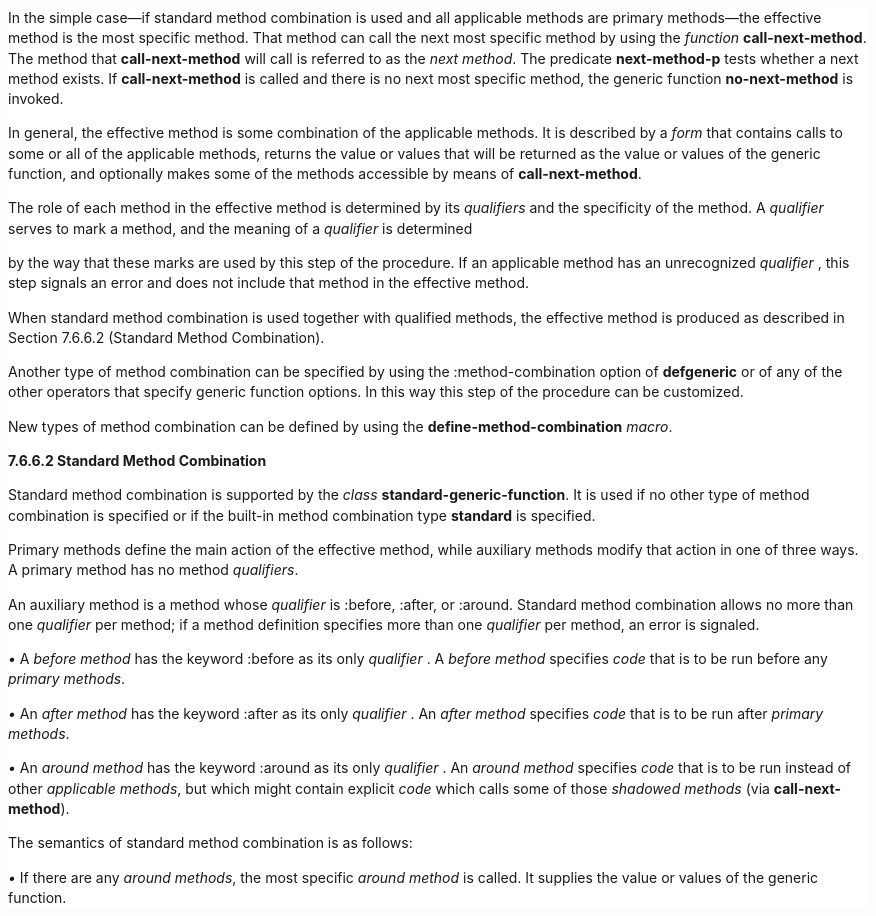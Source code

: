 In the simple case—if standard method combination is used and all applicable methods are primary methods—the effective method is the most specific method. That method can call the next most specific method by using the *function* **call-next-method**. The method that **call-next-method** will call is referred to as the *next method*. The predicate **next-method-p** tests whether a next method exists. If **call-next-method** is called and there is no next most specific method, the generic function **no-next-method** is invoked. 

In general, the effective method is some combination of the applicable methods. It is described by a *form* that contains calls to some or all of the applicable methods, returns the value or values that will be returned as the value or values of the generic function, and optionally makes some of the methods accessible by means of **call-next-method**. 

The role of each method in the effective method is determined by its *qualifiers* and the specificity of the method. A *qualifier* serves to mark a method, and the meaning of a *qualifier* is determined 



 

 

by the way that these marks are used by this step of the procedure. If an applicable method has an unrecognized *qualifier* , this step signals an error and does not include that method in the effective method. 

When standard method combination is used together with qualified methods, the effective method is produced as described in Section 7.6.6.2 (Standard Method Combination). 

Another type of method combination can be specified by using the :method-combination option of **defgeneric** or of any of the other operators that specify generic function options. In this way this step of the procedure can be customized. 

New types of method combination can be defined by using the **define-method-combination** *macro*. 

**7.6.6.2 Standard Method Combination** 

Standard method combination is supported by the *class* **standard-generic-function**. It is used if no other type of method combination is specified or if the built-in method combination type **standard** is specified. 

Primary methods define the main action of the effective method, while auxiliary methods modify that action in one of three ways. A primary method has no method *qualifiers*. 

An auxiliary method is a method whose *qualifier* is :before, :after, or :around. Standard method combination allows no more than one *qualifier* per method; if a method definition specifies more than one *qualifier* per method, an error is signaled. 

*•* A *before method* has the keyword :before as its only *qualifier* . A *before method* specifies *code* that is to be run before any *primary methods*. 

*•* An *after method* has the keyword :after as its only *qualifier* . An *after method* specifies *code* that is to be run after *primary methods*. 

*•* An *around method* has the keyword :around as its only *qualifier* . An *around method* specifies *code* that is to be run instead of other *applicable methods*, but which might contain explicit *code* which calls some of those *shadowed methods* (via **call-next-method**). 

The semantics of standard method combination is as follows: 

*•* If there are any *around methods*, the most specific *around method* is called. It supplies the value or values of the generic function. 
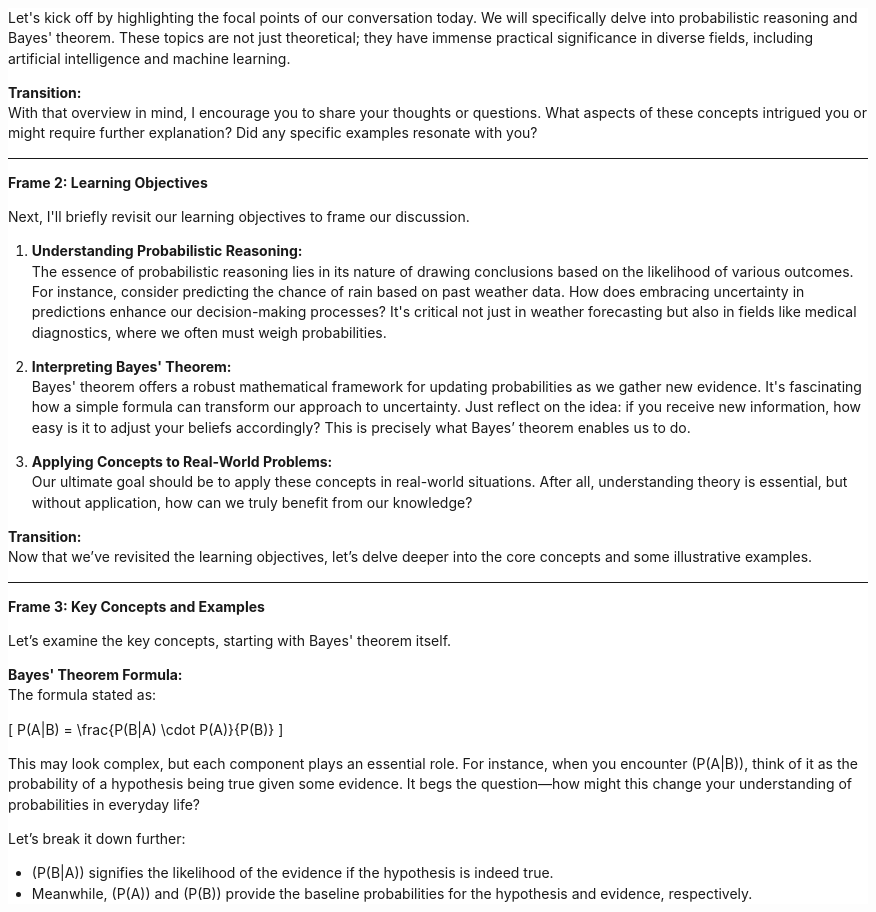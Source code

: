 Let's kick off by highlighting the focal points of our conversation today. We will specifically delve into probabilistic reasoning and Bayes' theorem. These topics are not just theoretical; they have immense practical significance in diverse fields, including artificial intelligence and machine learning. 

**Transition:**  
With that overview in mind, I encourage you to share your thoughts or questions. What aspects of these concepts intrigued you or might require further explanation? Did any specific examples resonate with you?

---

**Frame 2: Learning Objectives**

Next, I'll briefly revisit our learning objectives to frame our discussion.

1. **Understanding Probabilistic Reasoning:**  
   The essence of probabilistic reasoning lies in its nature of drawing conclusions based on the likelihood of various outcomes. For instance, consider predicting the chance of rain based on past weather data. How does embracing uncertainty in predictions enhance our decision-making processes? It's critical not just in weather forecasting but also in fields like medical diagnostics, where we often must weigh probabilities.

2. **Interpreting Bayes' Theorem:**  
   Bayes' theorem offers a robust mathematical framework for updating probabilities as we gather new evidence. It's fascinating how a simple formula can transform our approach to uncertainty. Just reflect on the idea: if you receive new information, how easy is it to adjust your beliefs accordingly? This is precisely what Bayes’ theorem enables us to do.

3. **Applying Concepts to Real-World Problems:**  
   Our ultimate goal should be to apply these concepts in real-world situations. After all, understanding theory is essential, but without application, how can we truly benefit from our knowledge? 

**Transition:**  
Now that we’ve revisited the learning objectives, let’s delve deeper into the core concepts and some illustrative examples.

---

**Frame 3: Key Concepts and Examples**

Let’s examine the key concepts, starting with Bayes' theorem itself.

**Bayes' Theorem Formula:**  
The formula stated as:

\[
P(A|B) = \frac{P(B|A) \cdot P(A)}{P(B)}
\]

This may look complex, but each component plays an essential role. For instance, when you encounter \(P(A|B)\), think of it as the probability of a hypothesis being true given some evidence. It begs the question—how might this change your understanding of probabilities in everyday life?

Let’s break it down further:

- \(P(B|A)\) signifies the likelihood of the evidence if the hypothesis is indeed true. 
- Meanwhile, \(P(A)\) and \(P(B)\) provide the baseline probabilities for the hypothesis and evidence, respectively.
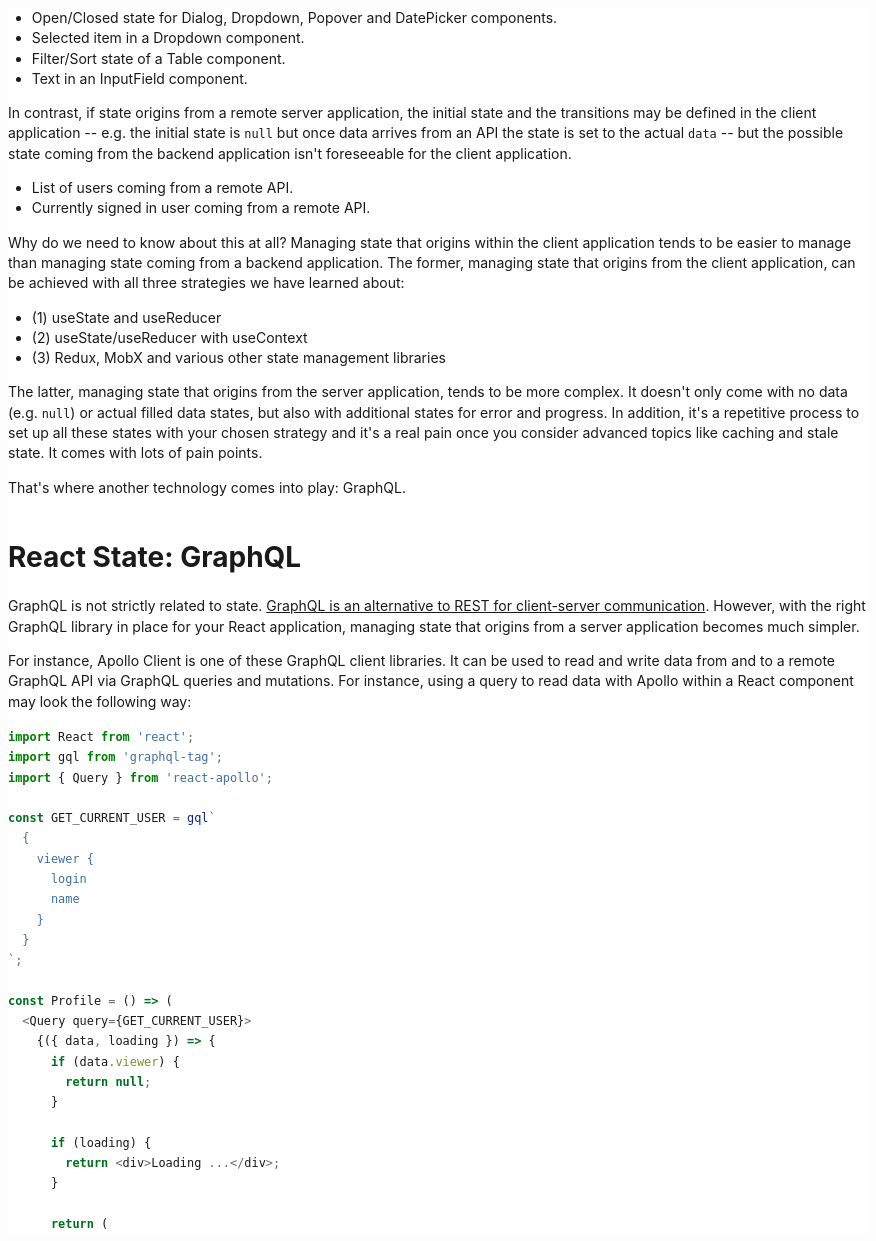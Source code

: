 * Open/Closed state for Dialog, Dropdown, Popover and DatePicker components.
* Selected item in a Dropdown component.
* Filter/Sort state of a Table component.
* Text in an InputField component.

In contrast, if state origins from a remote server application, the initial state and the transitions may be defined in the client application -- e.g. the initial state is `null` but once data arrives from an API the state is set to the actual `data` -- but the possible state coming from the backend application isn't foreseeable for the client application.

* List of users coming from a remote API.
* Currently signed in user coming from a remote API.

Why do we need to know about this at all? Managing state that origins within the client application tends to be easier to manage than managing state coming from a backend application. The former, managing state that origins from the client application, can be achieved with all three strategies we have learned about:

* (1) useState and useReducer
* (2) useState/useReducer with useContext
* (3) Redux, MobX and various other state management libraries

The latter, managing state that origins from the server application, tends to be more complex. It doesn't only come with no data (e.g. `null`) or actual filled data states, but also with additional states for error and progress. In addition, it's a repetitive process to set up all these states with your chosen strategy and it's a real pain once you consider advanced topics like caching and stale state. It comes with lots of pain points.

That's where another technology comes into play: GraphQL.

# React State: GraphQL

GraphQL is not strictly related to state. [GraphQL is an alternative to REST for client-server communication](/why-graphql-advantages-disadvantages-alternatives/). However, with the right GraphQL library in place for your React application, managing state that origins from a server application becomes much simpler.

For instance, Apollo Client is one of these GraphQL client libraries. It can be used to read and write data from and to a remote GraphQL API via GraphQL queries and mutations. For instance, using a query to read data with Apollo within a React component may look the following way:

```javascript
import React from 'react';
import gql from 'graphql-tag';
import { Query } from 'react-apollo';

const GET_CURRENT_USER = gql`
  {
    viewer {
      login
      name
    }
  }
`;

const Profile = () => (
  <Query query={GET_CURRENT_USER}>
    {({ data, loading }) => {
      if (data.viewer) {
        return null;
      }

      if (loading) {
        return <div>Loading ...</div>;
      }

      return (
```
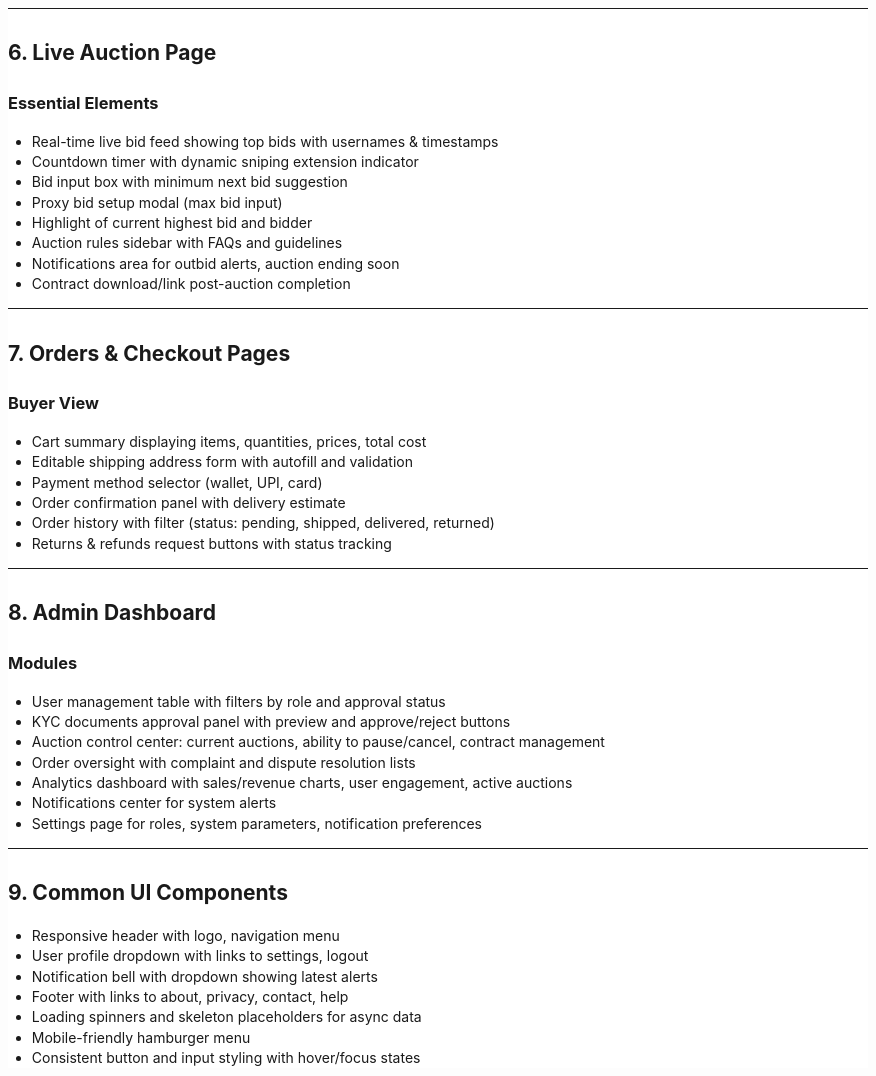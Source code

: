 ***

## 6. Live Auction Page

### Essential Elements
- Real-time live bid feed showing top bids with usernames & timestamps
- Countdown timer with dynamic sniping extension indicator
- Bid input box with minimum next bid suggestion
- Proxy bid setup modal (max bid input)
- Highlight of current highest bid and bidder
- Auction rules sidebar with FAQs and guidelines
- Notifications area for outbid alerts, auction ending soon
- Contract download/link post-auction completion

***

## 7. Orders & Checkout Pages

### Buyer View
- Cart summary displaying items, quantities, prices, total cost
- Editable shipping address form with autofill and validation
- Payment method selector (wallet, UPI, card)
- Order confirmation panel with delivery estimate
- Order history with filter (status: pending, shipped, delivered, returned)
- Returns & refunds request buttons with status tracking

***

## 8. Admin Dashboard

### Modules
- User management table with filters by role and approval status
- KYC documents approval panel with preview and approve/reject buttons
- Auction control center: current auctions, ability to pause/cancel, contract management
- Order oversight with complaint and dispute resolution lists
- Analytics dashboard with sales/revenue charts, user engagement, active auctions
- Notifications center for system alerts
- Settings page for roles, system parameters, notification preferences

***

## 9. Common UI Components

- Responsive header with logo, navigation menu
- User profile dropdown with links to settings, logout
- Notification bell with dropdown showing latest alerts
- Footer with links to about, privacy, contact, help
- Loading spinners and skeleton placeholders for async data
- Mobile-friendly hamburger menu
- Consistent button and input styling with hover/focus states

:::

#### WHAT IS BEING ASKED
Show all lines in the preceding material that have "value" in them.

#### WRITTEN ANSWER
In general, the effective method is some combination of the applicable methods. It is described by a *form* that contains calls to some or all of the applicable methods, returns the value or values that will be returned as the value or values of the generic function, and optionally makes some of the methods accessible by means of **call-next-method**. 
*•* If there are any *around methods*, the most specific *around method* is called. It supplies the value or values of the generic function. 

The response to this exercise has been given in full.